The 72-hour mandatory delay headed to Governor Nixon’s desk is only one of more than 30 women’s health restrictions politicians in Missouri have introduced this session:

  • One bill awaiting final action in the Senate (House Bill 1430) could endanger the health of Missouri women by broadly allowing medical staff to refuse to provide health care and referrals to women.  If enacted, emergency room workers could, for example, ignore guidelines from the American College of Obstetricians and the American Medical Association about treating victims of sexual assault and deny victims access to emergency contraception to prevent pregnancy from the assault.

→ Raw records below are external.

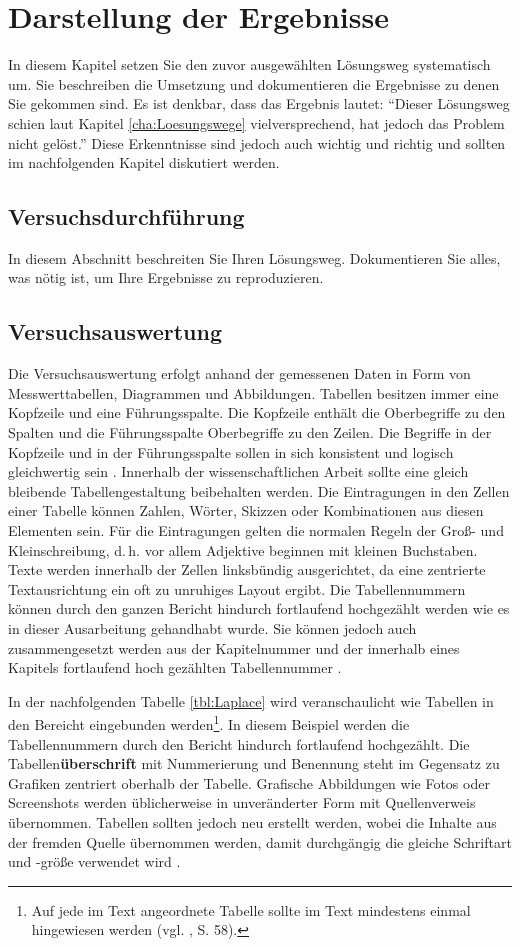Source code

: \chapter{Darstellung der Ergebnisse}
In diesem Kapitel setzen Sie den zuvor ausgewählten Lösungsweg systematisch um. Sie beschreiben die Umsetzung und dokumentieren die Ergebnisse zu denen Sie gekommen sind. Es ist denkbar, dass das Ergebnis lautet: "`Dieser Lösungsweg schien laut Kapitel \ref{cha:Loesungswege} vielversprechend, hat jedoch das Problem nicht gelöst."' Diese Erkenntnisse sind jedoch auch wichtig und richtig und sollten im nachfolgenden Kapitel diskutiert werden.

\section{Versuchsdurchführung}
In diesem Abschnitt beschreiten Sie Ihren Lösungsweg. Dokumentieren Sie alles, was nötig ist, um Ihre Ergebnisse zu reproduzieren.

\section{Versuchsauswertung}
Die Versuchsauswertung erfolgt anhand der gemessenen Daten in Form von Messwerttabellen, Diagrammen und Abbildungen.
Tabellen besitzen immer eine Kopfzeile und eine Führungsspalte.
Die Kopfzeile enthält die Oberbegriffe zu den Spalten und die Führungsspalte Oberbegriffe zu den Zeilen.
Die Begriffe in der Kopfzeile und in der Führungsspalte sollen in sich konsistent und logisch gleichwertig sein \cite[S.~51]{Hering2009}.
Innerhalb der wissenschaftlichen Arbeit sollte eine gleich bleibende Tabellengestaltung beibehalten werden.
Die Eintragungen in den Zellen einer Tabelle können Zahlen, Wörter, Skizzen oder Kombinationen aus diesen Elementen sein.
Für die Eintragungen gelten die normalen Regeln der Groß- und Kleinschreibung, d.\,h. vor allem Adjektive beginnen mit kleinen Buchstaben.
Texte werden innerhalb der Zellen linksbündig ausgerichtet, da eine zentrierte Textausrichtung ein oft zu unruhiges Layout ergibt.
Die Tabellennummern können durch den ganzen Bericht hindurch fortlaufend hochgezählt werden wie es in dieser Ausarbeitung gehandhabt wurde.
Sie können jedoch auch zusammengesetzt werden aus der Kapitelnummer und der innerhalb eines Kapitels fortlaufend hoch gezählten Tabellennummer \cite[S.~54~ff.]{Hering2009}.

In der nachfolgenden Tabelle \ref{tbl:Laplace} wird veranschaulicht wie Tabellen in den Bereicht eingebunden werden\footnote{Auf jede im Text angeordnete Tabelle sollte im Text mindestens einmal hingewiesen werden (vgl. \cite{Hering2009}, S. 58).}.
In diesem Beispiel werden die Tabellennummern durch den Bericht hindurch fortlaufend hochgezählt.
Die Tabellen\textbf{überschrift} mit Nummerierung und Benennung steht im Gegensatz zu Grafiken zentriert oberhalb der Tabelle.
Grafische Abbildungen wie Fotos oder Screenshots werden üblicherweise in unveränderter Form mit Quellenverweis übernommen.
Tabellen sollten jedoch neu erstellt werden, wobei die Inhalte aus der fremden Quelle übernommen werden, damit durchgängig die gleiche Schriftart und -größe verwendet wird \cite[S.~113]{Balz2008}.

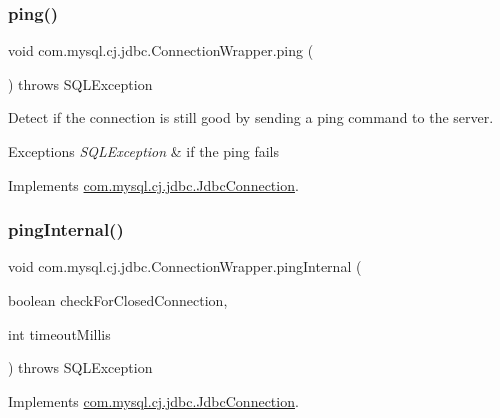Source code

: \subsubsection{\texorpdfstring{ping()}{ping()}}
{\footnotesize\ttfamily void com.\+mysql.\+cj.\+jdbc.\+Connection\+Wrapper.\+ping (\begin{DoxyParamCaption}{ }\end{DoxyParamCaption}) throws S\+Q\+L\+Exception}

Detect if the connection is still good by sending a ping command to the server.


\begin{DoxyExceptions}{Exceptions}
{\em S\+Q\+L\+Exception} & if the ping fails \\
\hline
\end{DoxyExceptions}


Implements \mbox{\hyperlink{interfacecom_1_1mysql_1_1cj_1_1jdbc_1_1_jdbc_connection_a6d078258f83ddc438d64bafb0f665004}{com.\+mysql.\+cj.\+jdbc.\+Jdbc\+Connection}}.

\mbox{\label{classcom_1_1mysql_1_1cj_1_1jdbc_1_1_connection_wrapper_a352f4c8ac35df8c04b0cbbe68173b71e}} 
\subsubsection{\texorpdfstring{ping\+Internal()}{pingInternal()}}
{\footnotesize\ttfamily void com.\+mysql.\+cj.\+jdbc.\+Connection\+Wrapper.\+ping\+Internal (\begin{DoxyParamCaption}\item[{boolean}]{check\+For\+Closed\+Connection,  }\item[{int}]{timeout\+Millis }\end{DoxyParamCaption}) throws S\+Q\+L\+Exception}



Implements \mbox{\hyperlink{interfacecom_1_1mysql_1_1cj_1_1jdbc_1_1_jdbc_connection_a25615f355be83a136df2efcde168666c}{com.\+mysql.\+cj.\+jdbc.\+Jdbc\+Connection}}.

\mbox{\label{classcom_1_1mysql_1_1cj_1_1jdbc_1_1_connection_wrapper_ab2c7f6bc0a7b9b072867f639c85c5ea7}}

  • Despite current state law requiring young women to obtain a parent's consent before an abortion, a bill that is poised to head to the full Senate (House Bill 1192) would require both parents to be notified. Parents rightfully want to be involved in their teenagers' lives, and the good news is that most teens do go to their parents when faced with an unintended pregnancy. But this misguided law could prevent a scared, pregnant teen who can’t tell both her parents from accessing professional medical care, especially those who may be victims of abuse.
  • Another proposed bill (House Bill 2206) poses a particular danger to women in abusive relationships by making it illegal for a doctor to provide an abortion without notarized permission from the woman’s partner.  Over two decades ago, the US Supreme Court held that spousal notification was unconstitutional, especially given the alarming prevalence of spousal abuse in this country.

"Politicians in Jefferson City have introduced more than 30 bills hostile to women’s health this session — and every step of the way, women and men in this state have been organizing to make it crystal clear that politicians should not be involved in a woman’s personal medical decision about her pregnancy,” said Ron Ellifrits, interim president and CEO of Planned Parenthood Advocates of Kansas and Mid-Missouri. “Planned Parenthood’s supporters across the state are counting on Governor Nixon to push back against the legislature’s extreme and intrusive agenda to undermine women’s health, and we’ll continue to make our voices heard."